Records supplied:
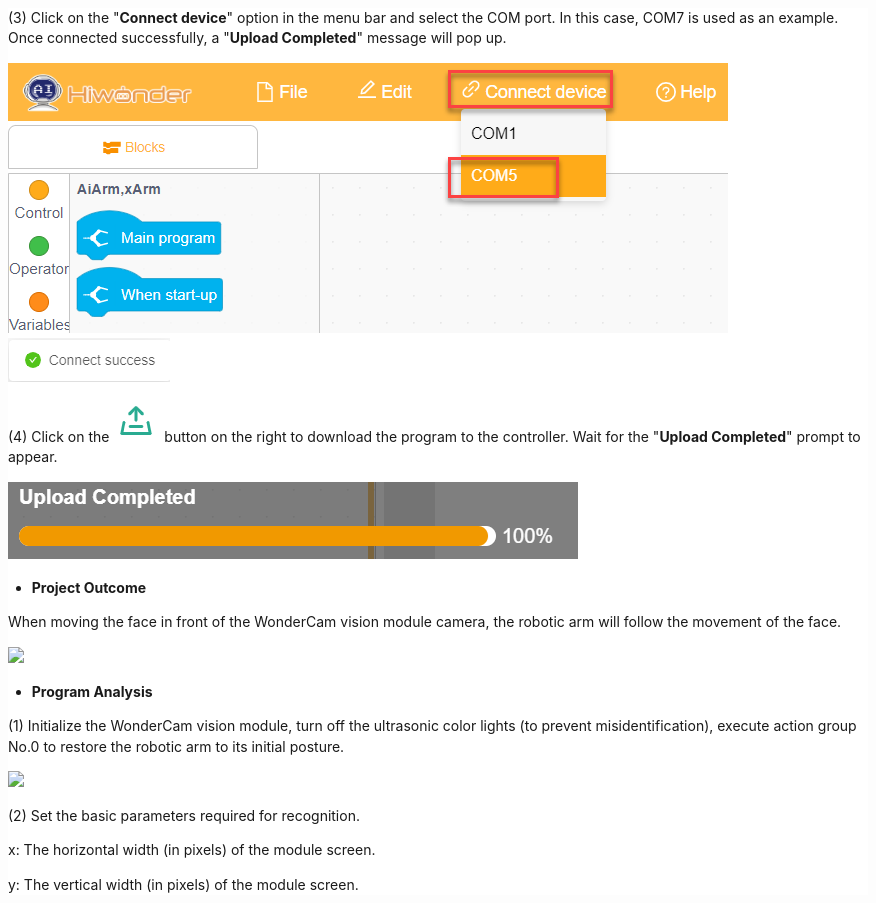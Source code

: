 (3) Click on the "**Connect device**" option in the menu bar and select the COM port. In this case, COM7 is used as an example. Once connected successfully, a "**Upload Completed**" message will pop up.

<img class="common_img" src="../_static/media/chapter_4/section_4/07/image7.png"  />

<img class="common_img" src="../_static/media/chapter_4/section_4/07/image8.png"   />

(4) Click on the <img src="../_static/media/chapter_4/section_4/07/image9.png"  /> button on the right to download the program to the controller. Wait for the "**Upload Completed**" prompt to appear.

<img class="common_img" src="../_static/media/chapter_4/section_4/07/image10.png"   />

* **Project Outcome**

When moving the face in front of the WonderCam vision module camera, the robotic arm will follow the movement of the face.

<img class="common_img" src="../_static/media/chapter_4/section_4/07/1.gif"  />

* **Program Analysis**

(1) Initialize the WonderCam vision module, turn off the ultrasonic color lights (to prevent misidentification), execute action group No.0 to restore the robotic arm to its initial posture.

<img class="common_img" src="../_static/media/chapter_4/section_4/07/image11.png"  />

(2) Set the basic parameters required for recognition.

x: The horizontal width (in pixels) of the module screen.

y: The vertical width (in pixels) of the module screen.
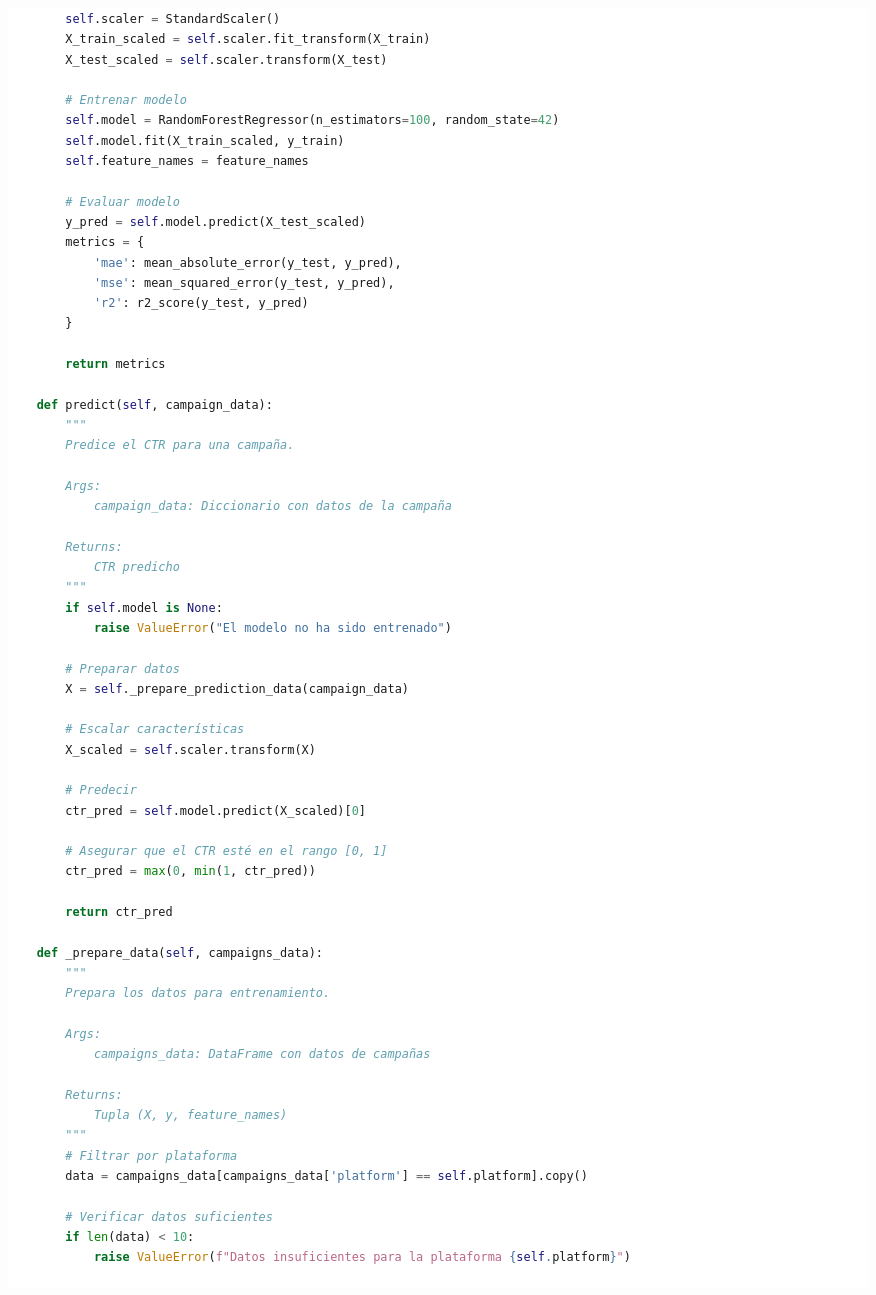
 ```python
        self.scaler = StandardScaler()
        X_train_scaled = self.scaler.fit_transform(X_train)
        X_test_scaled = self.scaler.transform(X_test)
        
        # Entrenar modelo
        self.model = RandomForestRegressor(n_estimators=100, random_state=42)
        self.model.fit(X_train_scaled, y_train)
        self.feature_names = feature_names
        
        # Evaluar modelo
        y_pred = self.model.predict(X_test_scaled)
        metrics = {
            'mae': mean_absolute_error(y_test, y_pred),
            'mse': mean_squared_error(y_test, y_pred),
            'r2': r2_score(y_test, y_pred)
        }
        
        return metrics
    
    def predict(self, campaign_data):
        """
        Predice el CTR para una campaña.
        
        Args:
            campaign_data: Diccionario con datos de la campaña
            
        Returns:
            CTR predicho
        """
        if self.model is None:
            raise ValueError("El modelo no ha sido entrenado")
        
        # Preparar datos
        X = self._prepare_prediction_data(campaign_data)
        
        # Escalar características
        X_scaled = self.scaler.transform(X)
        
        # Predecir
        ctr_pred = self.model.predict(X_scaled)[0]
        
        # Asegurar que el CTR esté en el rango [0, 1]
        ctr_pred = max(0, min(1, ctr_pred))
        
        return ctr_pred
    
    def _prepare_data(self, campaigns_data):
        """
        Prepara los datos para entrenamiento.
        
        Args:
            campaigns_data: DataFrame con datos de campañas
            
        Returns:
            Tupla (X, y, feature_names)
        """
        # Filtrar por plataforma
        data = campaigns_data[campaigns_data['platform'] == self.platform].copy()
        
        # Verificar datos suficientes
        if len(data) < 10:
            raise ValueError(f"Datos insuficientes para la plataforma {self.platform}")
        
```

Problem to work on:
Identify the lines above that contain the word "modelo", then copy them.

Written answer:
        # Entrenar modelo
        # Evaluar modelo
            raise ValueError("El modelo no ha sido entrenado")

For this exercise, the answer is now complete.